StructLens: A Structural Lens for Language Models via Maximum Spanning Trees
For interpretability researchers, this provides a new tool to understand how language models organize representations, though the findings are incremental and domain-specific.
StructLens introduces a framework using maximum spanning trees to analyze the structural organization of token representations in language models, revealing that middle layers exhibit the strongest local-span organization and that smaller units become detectable earlier in pre-training.

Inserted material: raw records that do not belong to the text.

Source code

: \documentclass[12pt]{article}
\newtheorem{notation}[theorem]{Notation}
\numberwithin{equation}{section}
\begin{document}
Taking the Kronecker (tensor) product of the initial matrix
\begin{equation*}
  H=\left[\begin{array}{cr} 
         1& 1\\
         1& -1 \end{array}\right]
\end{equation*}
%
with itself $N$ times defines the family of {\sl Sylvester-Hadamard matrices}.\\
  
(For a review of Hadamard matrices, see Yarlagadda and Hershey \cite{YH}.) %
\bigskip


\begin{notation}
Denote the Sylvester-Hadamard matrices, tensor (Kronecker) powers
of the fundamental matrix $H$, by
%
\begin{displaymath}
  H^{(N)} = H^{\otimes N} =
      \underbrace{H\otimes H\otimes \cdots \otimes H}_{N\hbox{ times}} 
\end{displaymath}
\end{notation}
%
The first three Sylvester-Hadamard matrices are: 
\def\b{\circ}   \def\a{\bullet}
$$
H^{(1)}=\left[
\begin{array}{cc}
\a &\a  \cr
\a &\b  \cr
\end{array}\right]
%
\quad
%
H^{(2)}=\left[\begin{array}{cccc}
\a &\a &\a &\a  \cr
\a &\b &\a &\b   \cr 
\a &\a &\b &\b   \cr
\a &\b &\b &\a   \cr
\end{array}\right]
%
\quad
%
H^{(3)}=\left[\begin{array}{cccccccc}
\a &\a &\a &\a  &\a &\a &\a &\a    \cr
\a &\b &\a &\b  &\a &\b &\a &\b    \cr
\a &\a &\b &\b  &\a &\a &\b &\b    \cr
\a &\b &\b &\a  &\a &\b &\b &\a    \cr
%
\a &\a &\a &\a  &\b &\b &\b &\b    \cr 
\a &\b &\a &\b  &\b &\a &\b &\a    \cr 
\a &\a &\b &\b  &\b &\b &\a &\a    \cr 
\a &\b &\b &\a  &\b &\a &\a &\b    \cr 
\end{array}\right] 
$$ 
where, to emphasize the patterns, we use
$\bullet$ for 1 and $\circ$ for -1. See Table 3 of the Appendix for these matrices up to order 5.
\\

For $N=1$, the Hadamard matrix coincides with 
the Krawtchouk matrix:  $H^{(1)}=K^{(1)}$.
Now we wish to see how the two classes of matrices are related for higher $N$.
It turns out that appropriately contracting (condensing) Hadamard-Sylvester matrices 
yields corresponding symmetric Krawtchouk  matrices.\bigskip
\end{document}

Language exhibits inherent structures, a property that explains both language acquisition and language change. Given this characteristic, we expect language models to manifest their own internal structures as well. While interpretability research has investigated how models compute representations mechanistically through attention patterns and Sparse AutoEncoders, the organization of the resulting representations is overlooked. To address this gap, we introduce StructLens, a framework to analyze representations through a holistic structural view. StructLens constructs maximum spanning trees based on the semantic representations in residual streams, inspired by tree representation in dependency parsing, and provides summaries of token relationships in representation space. We analyze how contiguous tokens are also nearby in representation space and find that middle layers show the strongest local-span organization. Moreover, analysis of pre-training checkpoints reveals that smaller local units become detectable earlier in pre-training, and larger units later. Our findings demonstrate that StructLens provides insights into how models organize token representations across layers and training. Our code is available at https://github.com/naist-nlp/structlens.